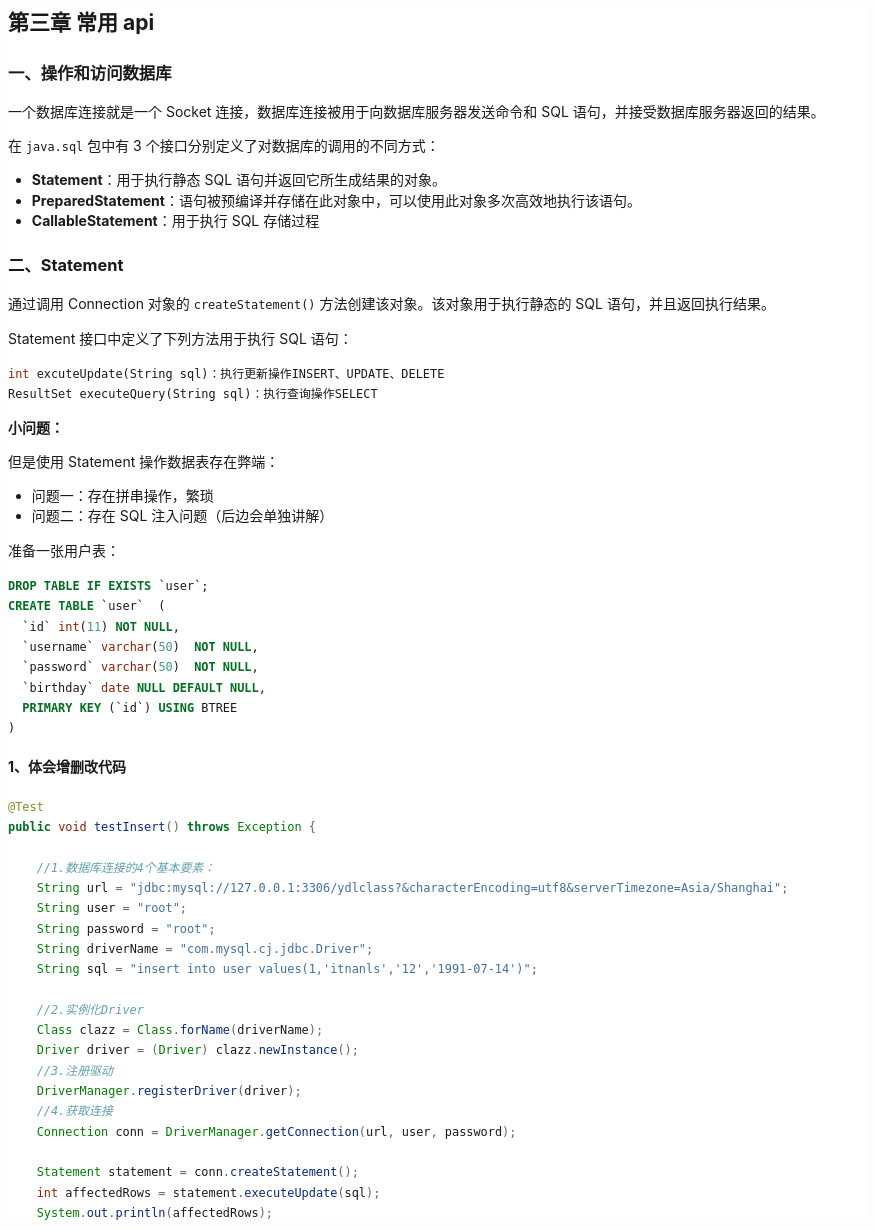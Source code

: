 ## 第三章 常用 api

### 一、操作和访问数据库

一个数据库连接就是一个 Socket 连接，数据库连接被用于向数据库服务器发送命令和 SQL 语句，并接受数据库服务器返回的结果。

在 `java.sql` 包中有 3 个接口分别定义了对数据库的调用的不同方式：

- **Statement**：用于执行静态 SQL 语句并返回它所生成结果的对象。
- **PreparedStatement**：语句被预编译并存储在此对象中，可以使用此对象多次高效地执行该语句。
- **CallableStatement**：用于执行 SQL 存储过程

### 二、Statement

通过调用 Connection 对象的 `createStatement()` 方法创建该对象。该对象用于执行静态的 SQL 语句，并且返回执行结果。

Statement 接口中定义了下列方法用于执行 SQL 语句：

```sql
int excuteUpdate(String sql)：执行更新操作INSERT、UPDATE、DELETE
ResultSet executeQuery(String sql)：执行查询操作SELECT
```

**小问题：**

但是使用 Statement 操作数据表存在弊端：

- 问题一：存在拼串操作，繁琐
- 问题二：存在 SQL 注入问题（后边会单独讲解）

准备一张用户表：

```sql
DROP TABLE IF EXISTS `user`;
CREATE TABLE `user`  (
  `id` int(11) NOT NULL,
  `username` varchar(50)  NOT NULL,
  `password` varchar(50)  NOT NULL,
  `birthday` date NULL DEFAULT NULL,
  PRIMARY KEY (`id`) USING BTREE
)
```

#### 1、体会增删改代码

```java
@Test
public void testInsert() throws Exception {

    //1.数据库连接的4个基本要素：
    String url = "jdbc:mysql://127.0.0.1:3306/ydlclass?&characterEncoding=utf8&serverTimezone=Asia/Shanghai";
    String user = "root";
    String password = "root";
    String driverName = "com.mysql.cj.jdbc.Driver";
    String sql = "insert into user values(1,'itnanls','12','1991-07-14')";

    //2.实例化Driver
    Class clazz = Class.forName(driverName);
    Driver driver = (Driver) clazz.newInstance();
    //3.注册驱动
    DriverManager.registerDriver(driver);
    //4.获取连接
    Connection conn = DriverManager.getConnection(url, user, password);

    Statement statement = conn.createStatement();
    int affectedRows = statement.executeUpdate(sql);
    System.out.println(affectedRows);
```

▶ [Directions] The word "affectedRows" appears in some lines of the records. Please work out how many and reply with that number only.

▶ [Reply] 2